* WHAT IS EXPECTED *
Determine how many lines in the entries below include the word "This", and reply with that number alone.

Document images with source code:
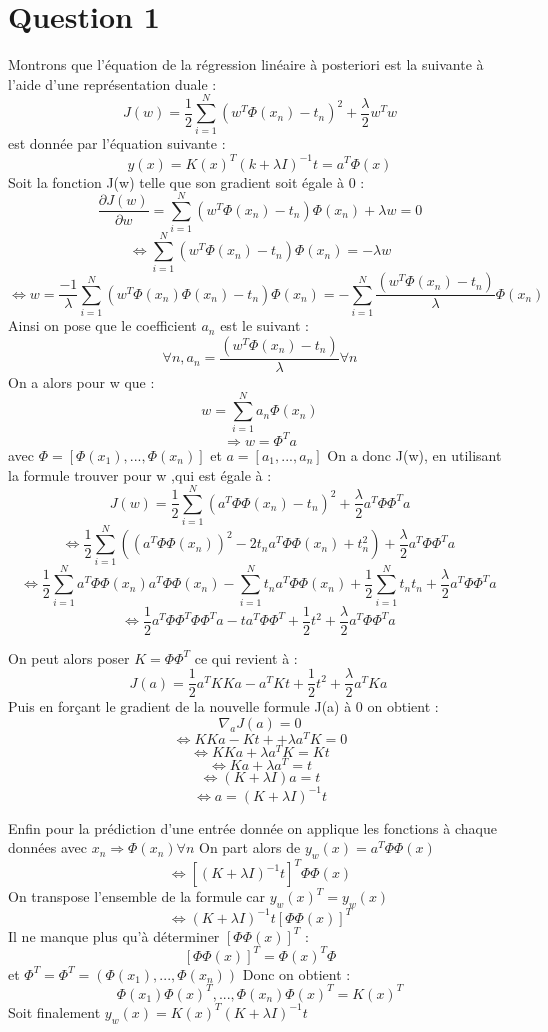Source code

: \documentclass{article}
\begin{document}
\section{Question 1}
Montrons que l'équation de la régression linéaire à posteriori est la suivante à l'aide d'une représentation duale :
\[J( w) = \frac{1}{2} \sum_{i=1}^{N}( w^T \Phi(x_{n}) -t_{n} )^2 +\frac{\lambda}{2}w^T w \]
est donnée par l'équation suivante :
\[ y(x) = K(x)^T (k+ \lambda I)^{-1} t= a^T\Phi(x) \]
Soit la fonction J(w) telle que son gradient soit égale à 0 :
\[\frac{\partial J(w)}{\partial w} = \sum_{i=1}^{N}( w^T \Phi(x_{n}) -t_{n} )\Phi(x_{n})  +\lambda w = 0\]
\[\Leftrightarrow \sum_{i=1}^{N}( w^T \Phi(x_{n}) -t_{n} )\Phi(x_{n})  = -\lambda w \]
\[\Leftrightarrow w = \frac{-1}{\lambda}\sum_{i=1}^{N}( w^T\Phi(x_{n}) \Phi(x_{n}) -t_{n} )\Phi(x_{n}) = -\sum_{i=1}^{N}\frac{( w^T\Phi(x_{n})  -t_{n} )}{\lambda}\Phi(x_{n}) \]
Ainsi on pose que le coefficient $a_{n}$ est le suivant :
\[  \forall n, a_{n} = \frac{( w^T\Phi(x_{n})  -t_{n} )}{\lambda}  \forall n \]
On a alors pour w que :
\[w = \sum_{i=1}^{N} a_{n} \Phi(x_{n})\]
\[\Rightarrow w= \Phi^T a\]
avec $\Phi = [\Phi(x_{1}), ... ,\Phi(x_{n}) ]$ et $a = [a_{1}, ... ,a_{n} ] $
On a donc J(w), en utilisant la formule trouver pour w ,qui est égale à :
\[J( w) = \frac{1}{2} \sum_{i=1}^{N}( a^T\Phi \Phi(x_{n}) -t_{n} )^2 +\frac{\lambda}{2}a^T\Phi \Phi^T a\]
\[ \Leftrightarrow \frac{1}{2} \sum_{i=1}^{N} ((a^T\Phi \Phi(x_{n}) )^2 -2t_{n}a^T\Phi \Phi(x_{n}) + t_{n}^2 ) +\frac{\lambda}{2}a^T\Phi \Phi^T a\ \]
\[ \Leftrightarrow \frac{1}{2} \sum_{i=1}^{N} a^T\Phi \Phi(x_{n}) a^T\Phi \Phi(x_{n} )-\sum_{i=1}^{N}t_{n}a^T\Phi \Phi(x_{n}) + \frac{1}{2} \sum_{i=1}^{N}t_{n}t_{n}  +\frac{\lambda}{2}a^T\Phi \Phi^T a\ \]
\[ \Leftrightarrow \frac{1}{2}  a^T\Phi \Phi^T\Phi \Phi^T a - t a^T\Phi \Phi^T + \frac{1}{2} t^2  +\frac{\lambda}{2}a^T\Phi \Phi^T a\ \]

On peut alors poser $K=\Phi \Phi^T $ ce qui revient à :
\[ J(a) =\frac{1}{2}  a^T K K a -  a^T K t+ \frac{1}{2} t^2  +\frac{\lambda}{2}a^T K a\ \]
Puis en forçant le gradient de la nouvelle formule J(a) à 0 on obtient :
\[\nabla_{a} J(a)= 0\]
\[\Leftrightarrow   K K a -   K t+   +\lambda a^T K = 0 \]
\[ \Leftrightarrow K K a + \lambda a^T K = Kt \]
\[ \Leftrightarrow  K a + \lambda a^T  = t\]
\[ \Leftrightarrow  (K  + \lambda I)a  = t\]
\[ \Leftrightarrow  a  = (K  + \lambda I)^{-1}t\]

Enfin pour la prédiction d'une entrée donnée on applique les fonctions à chaque données avec $x_{n} \Rightarrow \Phi(x_{n}) \forall n$
On part alors de $y_{w}(x) = a^T \Phi \Phi(x)$
\[ \Leftrightarrow [ (K  + \lambda I)^{-1}t]^T\Phi \Phi(x)\]
On transpose l'ensemble de la formule car $y_{w}(x)^T=y_{w}(x)$
\[ \Leftrightarrow (K  + \lambda I)^{-1}t[\Phi \Phi(x)]^T\]
Il ne manque plus qu'à déterminer $[\Phi \Phi(x)]^T$ :
\[[\Phi \Phi(x)]^T =\Phi(x)^T \Phi \]
et $\Phi^T= \Phi^T=(\Phi(x_{1}),...,\Phi(x_{n}))$
Donc on obtient :
\[\Phi(x_{1})\Phi(x)^T,...,\Phi(x_{n})\Phi(x)^T = K(x)^T\]
Soit finalement $y_{w}(x) = K(x)^T(K  + \lambda I)^{-1}t$
\end{document}
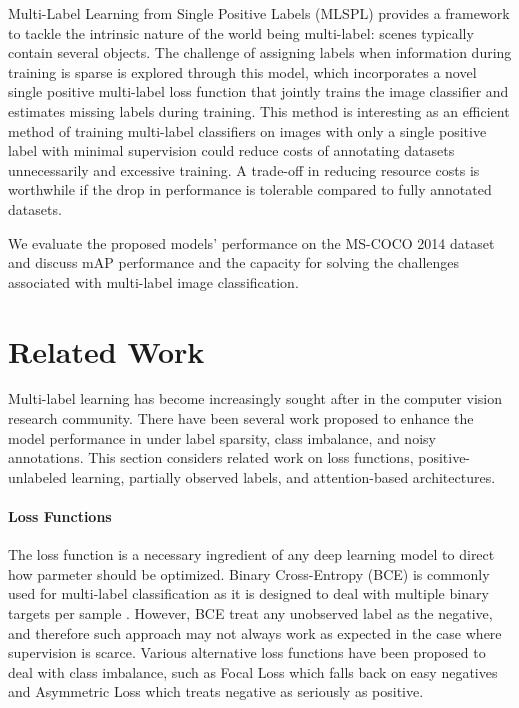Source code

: \documentclass[lettersize,journal]{IEEEtran}
\begin{document}
Multi-Label Learning from Single Positive Labels (MLSPL) provides a framework to tackle the intrinsic nature of the world being multi-label: scenes typically contain several objects. The challenge of assigning labels when information during training is sparse is explored through this model, which incorporates a novel single positive multi-label loss function that jointly trains the image classifier and estimates missing labels during training. This method is interesting as an efficient method of training multi-label classifiers on images with only a single positive label with minimal supervision could reduce costs of annotating datasets unnecessarily and excessive training. A trade-off in reducing resource costs is worthwhile if the drop in performance is tolerable compared to fully annotated datasets. 

We evaluate the proposed models' performance on the MS-COCO 2014 dataset and discuss mAP performance and the capacity for solving the challenges associated with multi-label image classification.

\section{Related Work}
Multi-label learning has become increasingly sought after in the computer vision research community. There have been several work proposed to enhance the model performance in under label sparsity, class imbalance, and noisy annotations. This section considers related work on loss functions, positive-unlabeled learning, partially observed labels, and attention-based architectures.


\paragraph{Loss Functions}
The loss function is a necessary ingredient of any deep learning model to direct how parmeter should be optimized. Binary Cross-Entropy (BCE) is commonly used for multi-label classification as it is designed to deal with multiple binary targets per sample \cite{mlsp,durand2019learningdeepconvnetmultilabel}. However, BCE treat any unobserved label as the negative, and therefore such approach may not always work as expected in the case where supervision is scarce. Various alternative loss functions have been proposed to deal with class imbalance, such as Focal Loss  which falls back on easy negatives and Asymmetric Loss which treats negative as seriously as positive.
\end{document}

* ANSWER FOR THE TASK *
2